[Plain-text document sources]
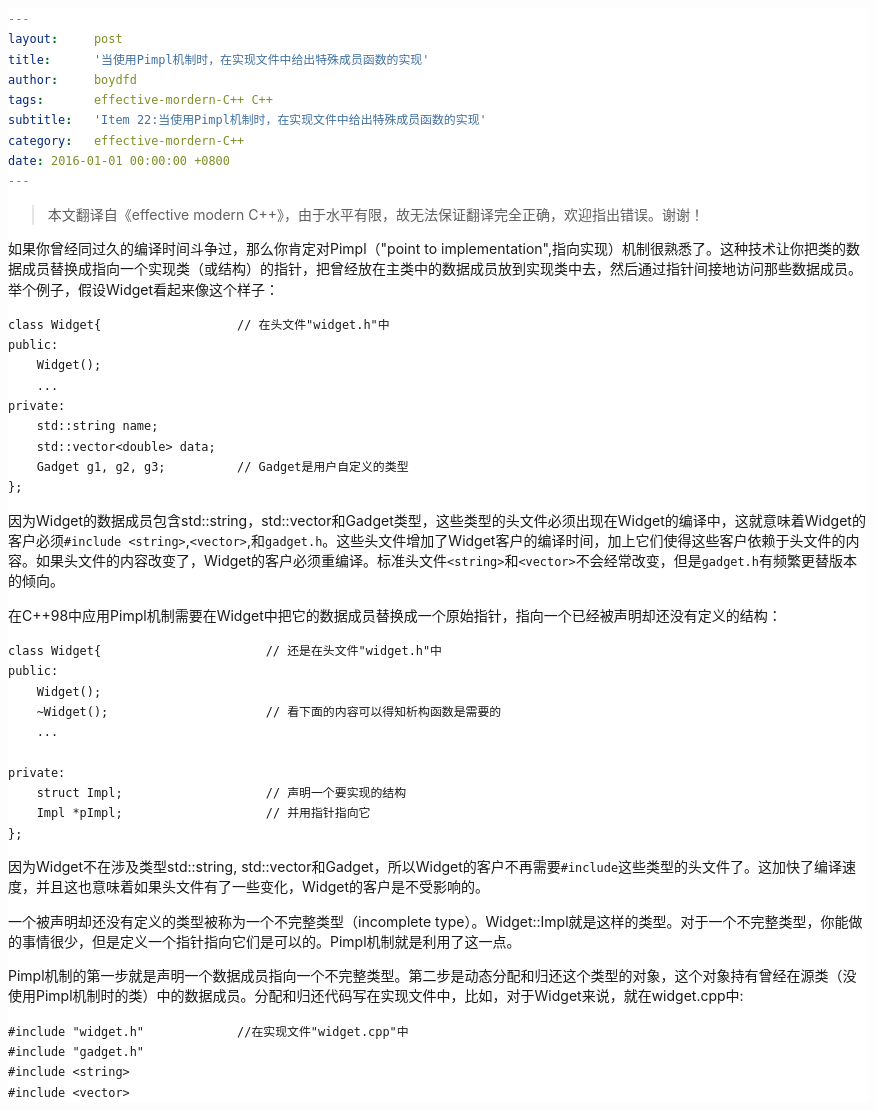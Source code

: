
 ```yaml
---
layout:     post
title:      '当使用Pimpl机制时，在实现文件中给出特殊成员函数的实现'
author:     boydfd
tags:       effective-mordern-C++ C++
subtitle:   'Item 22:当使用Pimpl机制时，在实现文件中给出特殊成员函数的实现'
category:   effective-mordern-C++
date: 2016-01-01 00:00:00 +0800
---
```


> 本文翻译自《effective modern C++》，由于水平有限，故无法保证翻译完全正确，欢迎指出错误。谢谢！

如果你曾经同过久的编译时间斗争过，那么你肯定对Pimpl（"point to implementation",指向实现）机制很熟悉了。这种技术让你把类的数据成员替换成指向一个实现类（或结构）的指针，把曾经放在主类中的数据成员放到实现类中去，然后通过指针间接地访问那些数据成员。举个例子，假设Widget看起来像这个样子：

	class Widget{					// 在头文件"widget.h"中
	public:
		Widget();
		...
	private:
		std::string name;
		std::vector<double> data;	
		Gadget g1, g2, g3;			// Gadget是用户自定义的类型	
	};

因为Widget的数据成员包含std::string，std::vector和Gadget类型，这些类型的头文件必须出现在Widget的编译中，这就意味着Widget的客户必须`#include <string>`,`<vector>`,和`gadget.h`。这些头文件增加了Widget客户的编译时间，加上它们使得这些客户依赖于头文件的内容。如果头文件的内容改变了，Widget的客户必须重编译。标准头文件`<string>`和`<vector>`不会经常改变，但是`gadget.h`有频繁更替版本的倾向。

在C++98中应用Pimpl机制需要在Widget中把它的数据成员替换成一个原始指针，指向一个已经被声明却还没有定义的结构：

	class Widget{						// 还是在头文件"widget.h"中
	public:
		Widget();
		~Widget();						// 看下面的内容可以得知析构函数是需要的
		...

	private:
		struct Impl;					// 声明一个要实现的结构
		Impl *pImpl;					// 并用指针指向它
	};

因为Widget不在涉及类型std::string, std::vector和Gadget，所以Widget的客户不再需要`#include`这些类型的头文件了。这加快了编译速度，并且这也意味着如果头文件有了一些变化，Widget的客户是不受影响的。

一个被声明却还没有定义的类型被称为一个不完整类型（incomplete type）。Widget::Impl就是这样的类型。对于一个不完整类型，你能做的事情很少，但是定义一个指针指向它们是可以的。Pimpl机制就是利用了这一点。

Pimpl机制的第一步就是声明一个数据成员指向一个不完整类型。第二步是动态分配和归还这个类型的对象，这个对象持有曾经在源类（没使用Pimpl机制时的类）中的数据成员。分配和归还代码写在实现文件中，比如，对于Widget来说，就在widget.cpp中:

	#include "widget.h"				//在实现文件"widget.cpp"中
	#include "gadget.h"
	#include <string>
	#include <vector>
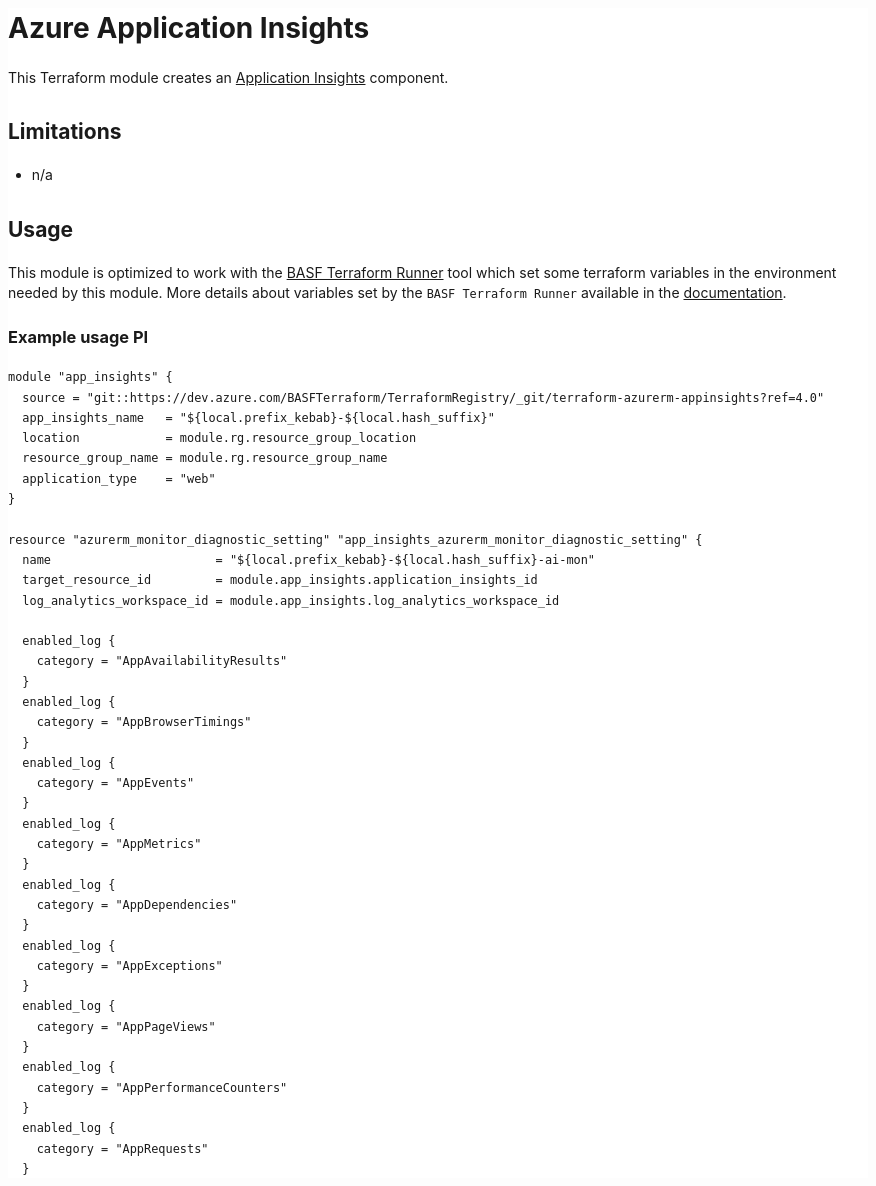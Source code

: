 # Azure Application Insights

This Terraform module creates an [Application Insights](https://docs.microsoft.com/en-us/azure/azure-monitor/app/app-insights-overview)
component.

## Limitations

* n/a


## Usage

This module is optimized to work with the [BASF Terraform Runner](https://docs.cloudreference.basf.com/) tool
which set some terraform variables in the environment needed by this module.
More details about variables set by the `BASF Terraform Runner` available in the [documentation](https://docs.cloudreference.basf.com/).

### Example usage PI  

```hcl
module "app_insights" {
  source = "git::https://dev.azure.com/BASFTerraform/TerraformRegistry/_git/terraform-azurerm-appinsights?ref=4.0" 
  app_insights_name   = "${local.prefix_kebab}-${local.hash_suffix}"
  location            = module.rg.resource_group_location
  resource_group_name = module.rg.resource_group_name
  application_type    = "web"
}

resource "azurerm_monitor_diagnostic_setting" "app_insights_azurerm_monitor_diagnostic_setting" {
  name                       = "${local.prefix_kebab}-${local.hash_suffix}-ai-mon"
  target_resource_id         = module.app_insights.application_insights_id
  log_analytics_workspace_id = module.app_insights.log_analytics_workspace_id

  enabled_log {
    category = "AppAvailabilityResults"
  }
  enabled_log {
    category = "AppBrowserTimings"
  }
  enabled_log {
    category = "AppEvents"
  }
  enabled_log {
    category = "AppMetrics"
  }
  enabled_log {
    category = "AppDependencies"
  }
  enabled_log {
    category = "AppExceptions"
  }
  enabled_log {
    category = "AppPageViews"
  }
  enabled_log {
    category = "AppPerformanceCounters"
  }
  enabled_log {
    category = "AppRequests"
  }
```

* Your assignment
When a record holds a picture, leave that picture out; copy the rest verbatim.

* Exercise response
Source code

:
 ```yaml
---
layout:     post
title:      '当使用Pimpl机制时，在实现文件中给出特殊成员函数的实现'
author:     boydfd
tags:       effective-mordern-C++ C++
subtitle:   'Item 22:当使用Pimpl机制时，在实现文件中给出特殊成员函数的实现'
category:   effective-mordern-C++
date: 2016-01-01 00:00:00 +0800
---
```


> 本文翻译自《effective modern C++》，由于水平有限，故无法保证翻译完全正确，欢迎指出错误。谢谢！

如果你曾经同过久的编译时间斗争过，那么你肯定对Pimpl（"point to implementation",指向实现）机制很熟悉了。这种技术让你把类的数据成员替换成指向一个实现类（或结构）的指针，把曾经放在主类中的数据成员放到实现类中去，然后通过指针间接地访问那些数据成员。举个例子，假设Widget看起来像这个样子：

	class Widget{					// 在头文件"widget.h"中
	public:
		Widget();
		...
	private:
		std::string name;
		std::vector<double> data;	
		Gadget g1, g2, g3;			// Gadget是用户自定义的类型	
	};

因为Widget的数据成员包含std::string，std::vector和Gadget类型，这些类型的头文件必须出现在Widget的编译中，这就意味着Widget的客户必须`#include <string>`,`<vector>`,和`gadget.h`。这些头文件增加了Widget客户的编译时间，加上它们使得这些客户依赖于头文件的内容。如果头文件的内容改变了，Widget的客户必须重编译。标准头文件`<string>`和`<vector>`不会经常改变，但是`gadget.h`有频繁更替版本的倾向。

在C++98中应用Pimpl机制需要在Widget中把它的数据成员替换成一个原始指针，指向一个已经被声明却还没有定义的结构：

	class Widget{						// 还是在头文件"widget.h"中
	public:
		Widget();
		~Widget();						// 看下面的内容可以得知析构函数是需要的
		...

	private:
		struct Impl;					// 声明一个要实现的结构
		Impl *pImpl;					// 并用指针指向它
	};

因为Widget不在涉及类型std::string, std::vector和Gadget，所以Widget的客户不再需要`#include`这些类型的头文件了。这加快了编译速度，并且这也意味着如果头文件有了一些变化，Widget的客户是不受影响的。

一个被声明却还没有定义的类型被称为一个不完整类型（incomplete type）。Widget::Impl就是这样的类型。对于一个不完整类型，你能做的事情很少，但是定义一个指针指向它们是可以的。Pimpl机制就是利用了这一点。

Pimpl机制的第一步就是声明一个数据成员指向一个不完整类型。第二步是动态分配和归还这个类型的对象，这个对象持有曾经在源类（没使用Pimpl机制时的类）中的数据成员。分配和归还代码写在实现文件中，比如，对于Widget来说，就在widget.cpp中:

	#include "widget.h"				//在实现文件"widget.cpp"中
	#include "gadget.h"
	#include <string>
	#include <vector>
Source code

: # Azure Application Insights

This Terraform module creates an [Application Insights](https://docs.microsoft.com/en-us/azure/azure-monitor/app/app-insights-overview)
component.

## Limitations

* n/a


## Usage

This module is optimized to work with the [BASF Terraform Runner](https://docs.cloudreference.basf.com/) tool
which set some terraform variables in the environment needed by this module.
More details about variables set by the `BASF Terraform Runner` available in the [documentation](https://docs.cloudreference.basf.com/).

### Example usage PI  

```hcl
module "app_insights" {
  source = "git::https://dev.azure.com/BASFTerraform/TerraformRegistry/_git/terraform-azurerm-appinsights?ref=4.0" 
  app_insights_name   = "${local.prefix_kebab}-${local.hash_suffix}"
  location            = module.rg.resource_group_location
  resource_group_name = module.rg.resource_group_name
  application_type    = "web"
}

resource "azurerm_monitor_diagnostic_setting" "app_insights_azurerm_monitor_diagnostic_setting" {
  name                       = "${local.prefix_kebab}-${local.hash_suffix}-ai-mon"
  target_resource_id         = module.app_insights.application_insights_id
  log_analytics_workspace_id = module.app_insights.log_analytics_workspace_id

  enabled_log {
    category = "AppAvailabilityResults"
  }
  enabled_log {
    category = "AppBrowserTimings"
  }
  enabled_log {
    category = "AppEvents"
  }
  enabled_log {
    category = "AppMetrics"
  }
  enabled_log {
    category = "AppDependencies"
  }
  enabled_log {
    category = "AppExceptions"
  }
  enabled_log {
    category = "AppPageViews"
  }
  enabled_log {
    category = "AppPerformanceCounters"
  }
  enabled_log {
    category = "AppRequests"
  }
```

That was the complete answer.